El Tren a las Nubes de la provincia de Salta tendrá un circuito alternativo, en el que los pasajeros podrán abordar en San Antonio de los Cobres, luego de salir en colectivos desde Salta capital. Desde junio el nuevo trayecto de 44 kilómetros permitirá acceder al Viaducto La Polvorilla, desde donde se pueden fotografiar los paisajes más espectaculares del viaje.

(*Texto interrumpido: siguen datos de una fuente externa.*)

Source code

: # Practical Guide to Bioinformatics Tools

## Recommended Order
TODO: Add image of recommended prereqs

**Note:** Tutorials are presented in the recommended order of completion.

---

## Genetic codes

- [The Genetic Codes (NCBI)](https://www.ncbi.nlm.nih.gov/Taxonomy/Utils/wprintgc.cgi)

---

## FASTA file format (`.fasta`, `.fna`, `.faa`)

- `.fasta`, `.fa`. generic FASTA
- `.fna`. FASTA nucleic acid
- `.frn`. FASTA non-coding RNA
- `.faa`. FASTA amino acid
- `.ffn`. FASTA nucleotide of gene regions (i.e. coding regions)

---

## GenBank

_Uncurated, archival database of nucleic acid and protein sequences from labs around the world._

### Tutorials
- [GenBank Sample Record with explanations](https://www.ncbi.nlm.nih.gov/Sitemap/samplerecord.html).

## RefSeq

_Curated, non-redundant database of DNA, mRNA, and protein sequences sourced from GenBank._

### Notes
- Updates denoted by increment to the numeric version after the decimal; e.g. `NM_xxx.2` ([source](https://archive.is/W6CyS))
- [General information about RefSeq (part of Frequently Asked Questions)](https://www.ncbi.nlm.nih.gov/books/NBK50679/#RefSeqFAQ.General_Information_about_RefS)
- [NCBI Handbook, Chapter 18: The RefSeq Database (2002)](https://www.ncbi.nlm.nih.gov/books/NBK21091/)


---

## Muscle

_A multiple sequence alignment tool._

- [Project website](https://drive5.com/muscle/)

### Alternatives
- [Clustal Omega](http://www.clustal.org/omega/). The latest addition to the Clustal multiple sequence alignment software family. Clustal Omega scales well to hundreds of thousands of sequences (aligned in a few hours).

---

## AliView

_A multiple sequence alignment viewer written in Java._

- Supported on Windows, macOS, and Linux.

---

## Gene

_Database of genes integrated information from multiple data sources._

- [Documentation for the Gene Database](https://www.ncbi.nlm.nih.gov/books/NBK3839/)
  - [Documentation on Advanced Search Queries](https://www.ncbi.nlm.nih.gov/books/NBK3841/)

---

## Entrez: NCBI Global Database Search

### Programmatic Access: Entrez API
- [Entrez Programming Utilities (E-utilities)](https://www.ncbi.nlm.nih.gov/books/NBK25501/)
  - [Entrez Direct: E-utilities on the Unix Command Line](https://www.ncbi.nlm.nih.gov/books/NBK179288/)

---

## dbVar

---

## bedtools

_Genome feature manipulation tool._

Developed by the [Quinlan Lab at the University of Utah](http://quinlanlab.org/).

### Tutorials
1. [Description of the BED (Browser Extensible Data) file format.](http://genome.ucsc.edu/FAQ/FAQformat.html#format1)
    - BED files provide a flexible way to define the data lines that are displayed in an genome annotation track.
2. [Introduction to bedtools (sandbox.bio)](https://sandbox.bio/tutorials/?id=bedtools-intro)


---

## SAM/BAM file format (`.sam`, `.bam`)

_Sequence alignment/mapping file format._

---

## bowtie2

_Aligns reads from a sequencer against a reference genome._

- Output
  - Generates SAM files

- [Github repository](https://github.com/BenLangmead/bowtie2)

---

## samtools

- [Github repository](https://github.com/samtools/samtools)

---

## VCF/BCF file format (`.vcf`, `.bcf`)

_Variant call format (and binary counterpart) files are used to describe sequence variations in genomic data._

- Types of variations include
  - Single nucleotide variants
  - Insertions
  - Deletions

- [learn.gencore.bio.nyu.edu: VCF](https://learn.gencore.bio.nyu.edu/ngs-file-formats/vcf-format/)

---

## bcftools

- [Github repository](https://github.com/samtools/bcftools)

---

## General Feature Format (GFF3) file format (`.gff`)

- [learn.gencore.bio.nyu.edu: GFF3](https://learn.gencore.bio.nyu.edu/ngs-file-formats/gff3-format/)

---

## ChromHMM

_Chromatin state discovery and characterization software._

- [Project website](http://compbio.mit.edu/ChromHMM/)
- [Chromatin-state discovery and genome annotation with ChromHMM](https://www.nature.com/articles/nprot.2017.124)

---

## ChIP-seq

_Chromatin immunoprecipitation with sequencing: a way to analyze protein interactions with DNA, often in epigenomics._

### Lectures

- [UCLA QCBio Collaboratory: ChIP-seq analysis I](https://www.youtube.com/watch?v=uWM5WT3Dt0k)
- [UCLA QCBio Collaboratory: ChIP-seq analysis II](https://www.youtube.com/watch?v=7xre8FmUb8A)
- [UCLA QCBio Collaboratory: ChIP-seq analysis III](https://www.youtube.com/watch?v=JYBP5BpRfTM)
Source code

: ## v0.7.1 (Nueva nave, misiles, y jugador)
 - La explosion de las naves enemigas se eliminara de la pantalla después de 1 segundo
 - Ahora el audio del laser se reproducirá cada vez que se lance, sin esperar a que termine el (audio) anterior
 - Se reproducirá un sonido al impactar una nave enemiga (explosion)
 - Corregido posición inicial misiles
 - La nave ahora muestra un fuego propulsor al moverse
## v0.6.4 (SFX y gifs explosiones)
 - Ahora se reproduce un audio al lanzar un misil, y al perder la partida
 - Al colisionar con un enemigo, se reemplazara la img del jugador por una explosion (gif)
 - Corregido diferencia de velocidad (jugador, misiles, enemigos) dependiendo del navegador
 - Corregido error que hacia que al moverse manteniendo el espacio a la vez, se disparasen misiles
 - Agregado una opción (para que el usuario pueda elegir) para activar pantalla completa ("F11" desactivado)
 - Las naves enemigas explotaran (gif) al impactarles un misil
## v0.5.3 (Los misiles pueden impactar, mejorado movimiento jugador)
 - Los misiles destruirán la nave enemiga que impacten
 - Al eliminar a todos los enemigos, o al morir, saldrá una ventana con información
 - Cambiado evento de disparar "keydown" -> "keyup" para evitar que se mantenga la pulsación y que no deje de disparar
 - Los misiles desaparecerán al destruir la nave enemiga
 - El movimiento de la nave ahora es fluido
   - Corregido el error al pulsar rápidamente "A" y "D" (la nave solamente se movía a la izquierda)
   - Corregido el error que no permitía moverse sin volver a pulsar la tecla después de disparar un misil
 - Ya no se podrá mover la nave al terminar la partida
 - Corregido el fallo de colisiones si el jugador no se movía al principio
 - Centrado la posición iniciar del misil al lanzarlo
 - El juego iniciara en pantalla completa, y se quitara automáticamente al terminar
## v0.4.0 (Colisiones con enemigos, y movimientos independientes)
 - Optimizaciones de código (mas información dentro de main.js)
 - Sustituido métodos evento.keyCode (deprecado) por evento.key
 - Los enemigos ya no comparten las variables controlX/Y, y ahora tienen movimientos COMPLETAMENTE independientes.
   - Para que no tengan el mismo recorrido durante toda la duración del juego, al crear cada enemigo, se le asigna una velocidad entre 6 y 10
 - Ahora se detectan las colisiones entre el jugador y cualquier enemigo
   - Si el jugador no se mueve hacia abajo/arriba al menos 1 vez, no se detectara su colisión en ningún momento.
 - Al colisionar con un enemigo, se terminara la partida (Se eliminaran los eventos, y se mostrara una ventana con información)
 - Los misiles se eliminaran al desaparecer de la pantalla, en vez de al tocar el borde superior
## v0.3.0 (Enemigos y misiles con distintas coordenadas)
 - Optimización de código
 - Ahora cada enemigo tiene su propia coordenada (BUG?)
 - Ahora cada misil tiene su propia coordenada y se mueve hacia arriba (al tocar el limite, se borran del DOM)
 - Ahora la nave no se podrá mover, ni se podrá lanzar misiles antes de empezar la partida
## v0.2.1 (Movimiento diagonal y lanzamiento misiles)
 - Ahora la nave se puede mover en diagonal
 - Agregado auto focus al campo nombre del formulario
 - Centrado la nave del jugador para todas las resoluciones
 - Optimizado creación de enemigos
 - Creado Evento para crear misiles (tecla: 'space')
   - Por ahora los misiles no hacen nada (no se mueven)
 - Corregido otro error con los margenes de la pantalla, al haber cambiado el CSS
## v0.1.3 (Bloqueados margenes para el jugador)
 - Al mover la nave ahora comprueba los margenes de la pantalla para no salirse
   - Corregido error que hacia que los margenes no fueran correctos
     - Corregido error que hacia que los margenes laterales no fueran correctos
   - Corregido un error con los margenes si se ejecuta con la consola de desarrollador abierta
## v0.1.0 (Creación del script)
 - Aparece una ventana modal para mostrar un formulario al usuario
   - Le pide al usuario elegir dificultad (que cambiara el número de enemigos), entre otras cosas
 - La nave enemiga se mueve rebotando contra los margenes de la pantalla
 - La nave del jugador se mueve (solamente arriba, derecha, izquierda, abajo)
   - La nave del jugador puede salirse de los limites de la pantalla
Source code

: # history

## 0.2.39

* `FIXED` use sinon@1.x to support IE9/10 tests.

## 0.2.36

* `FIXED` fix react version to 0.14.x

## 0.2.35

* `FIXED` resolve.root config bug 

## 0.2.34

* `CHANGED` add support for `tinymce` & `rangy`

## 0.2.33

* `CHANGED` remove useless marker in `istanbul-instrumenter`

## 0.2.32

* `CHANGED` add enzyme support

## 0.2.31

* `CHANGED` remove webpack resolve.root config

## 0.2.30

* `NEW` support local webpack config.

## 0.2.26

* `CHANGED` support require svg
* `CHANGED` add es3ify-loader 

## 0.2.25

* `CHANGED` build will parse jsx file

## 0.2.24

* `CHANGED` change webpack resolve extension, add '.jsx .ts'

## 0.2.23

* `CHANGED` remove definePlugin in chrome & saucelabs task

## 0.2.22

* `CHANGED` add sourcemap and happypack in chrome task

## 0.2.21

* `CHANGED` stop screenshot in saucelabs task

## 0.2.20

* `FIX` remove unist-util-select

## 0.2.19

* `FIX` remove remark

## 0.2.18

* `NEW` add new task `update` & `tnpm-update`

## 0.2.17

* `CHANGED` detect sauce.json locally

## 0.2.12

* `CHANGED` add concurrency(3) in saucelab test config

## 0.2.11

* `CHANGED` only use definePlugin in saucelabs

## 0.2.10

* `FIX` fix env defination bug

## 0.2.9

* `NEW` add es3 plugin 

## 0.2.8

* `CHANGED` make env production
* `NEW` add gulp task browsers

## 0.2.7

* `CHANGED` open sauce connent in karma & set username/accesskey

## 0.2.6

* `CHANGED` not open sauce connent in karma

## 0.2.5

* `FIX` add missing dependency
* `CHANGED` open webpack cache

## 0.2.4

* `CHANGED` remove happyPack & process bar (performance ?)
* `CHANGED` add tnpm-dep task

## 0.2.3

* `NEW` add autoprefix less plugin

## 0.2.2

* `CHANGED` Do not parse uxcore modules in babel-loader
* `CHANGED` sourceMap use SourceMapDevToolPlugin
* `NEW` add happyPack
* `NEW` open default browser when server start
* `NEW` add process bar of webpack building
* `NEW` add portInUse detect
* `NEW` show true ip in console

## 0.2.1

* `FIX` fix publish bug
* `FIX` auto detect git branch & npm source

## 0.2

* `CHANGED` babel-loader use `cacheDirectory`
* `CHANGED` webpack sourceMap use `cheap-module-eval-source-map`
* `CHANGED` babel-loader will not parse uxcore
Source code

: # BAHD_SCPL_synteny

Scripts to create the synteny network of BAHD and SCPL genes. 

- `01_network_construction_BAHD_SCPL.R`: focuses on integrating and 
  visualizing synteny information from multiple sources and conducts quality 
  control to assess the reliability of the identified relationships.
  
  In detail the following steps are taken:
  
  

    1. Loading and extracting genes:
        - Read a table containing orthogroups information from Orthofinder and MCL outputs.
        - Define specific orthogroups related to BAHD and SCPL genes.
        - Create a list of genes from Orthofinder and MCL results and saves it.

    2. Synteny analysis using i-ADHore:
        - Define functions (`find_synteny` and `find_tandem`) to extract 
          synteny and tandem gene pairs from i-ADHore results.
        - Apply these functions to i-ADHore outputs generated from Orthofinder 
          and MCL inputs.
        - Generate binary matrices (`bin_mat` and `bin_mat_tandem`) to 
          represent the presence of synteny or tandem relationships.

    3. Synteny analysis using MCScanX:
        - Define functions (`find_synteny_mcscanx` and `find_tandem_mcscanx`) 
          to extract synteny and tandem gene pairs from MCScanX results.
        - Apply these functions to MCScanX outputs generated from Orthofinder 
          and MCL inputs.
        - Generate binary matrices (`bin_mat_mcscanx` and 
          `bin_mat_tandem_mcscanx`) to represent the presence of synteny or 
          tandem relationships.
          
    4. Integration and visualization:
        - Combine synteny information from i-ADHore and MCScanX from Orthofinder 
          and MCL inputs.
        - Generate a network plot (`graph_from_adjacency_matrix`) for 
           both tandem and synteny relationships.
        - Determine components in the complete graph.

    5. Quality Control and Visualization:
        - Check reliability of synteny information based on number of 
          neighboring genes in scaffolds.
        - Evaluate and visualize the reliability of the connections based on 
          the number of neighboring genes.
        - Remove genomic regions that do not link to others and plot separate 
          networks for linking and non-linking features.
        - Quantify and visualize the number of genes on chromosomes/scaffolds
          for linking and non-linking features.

“Es un ícono para la provincia”, declaró el presidente del directorio de la empresa, Diego Valdecantos, y explicó las razones del regreso del servicio, a pesar de que parte del ramal por el que circula todavía no está en condiciones para que realice todo el recorrido completo. La decisión del nuevo formato del servicio se produjo tras un relevamiento de la empresa Belgrano Cargas, que realiza el mantenimiento de las vías del ramal C-14, y en el que todavía es necesario hacer nuevas obras para que estén en condiciones óptimas.

Este emprendimiento ferroturístico Tren a las Nubes, hoy de renombre mundial, nació por iniciativa de las autoridades del Ferrocarril General Belgrano. El 16 de julio de 1972 se realizó el primer viaje oficial turístico, lo que se mantuvo hasta 1990, cuando los ferrocarriles del Estado fueron privatizados. Desde 1991 hasta 2014 el emprendimiento permanece en manos de capitales privados salteños. En Julio del 2014 el gobernador Dr. Juan Manuel Urtubey decidió crear la sociedad del estado Tren a las Nubes SFTSE para brindar un servicio bajo estándares de calidad y seguridad internacionales.

Se trata de uno de los ferrocarriles más altos del mundo que en su recorrido tradicional ascendía a 4.200 metros de altura, 217 km hasta el Viaducto La Polvorilla. Parte de la ciudad de Salta a 1.187 msnm, atraviesa el valle de Lerma para introducirse en la Quebrada del Toro y llegar hasta la mágica Puna.  Atraviesa vertiginosas montañas de la Cordillera de los Andes entre paisajes increibles. La cantidad de rulos, viaductos, túneles y otras sinuosidades que recorre el tren se debe a que el autor del proyecto, el ingeniero estadounidense Richard Maury, tomó partido teniendo en cuenta el principio de adherencia de las ruedas del tren a las vías y por las leyes de la física, desechando el sistema mecánico de cremallera comúnmente usado para que las formaciones ferroviarias puedan trepar con solvencia las alturas. No utiliza ruedas dentadas, ni siquiera para las partes más empinadas de la subida, porque las vías están dispuestas de una manera peculiar circulando por un sistema de zig-zags y espirales.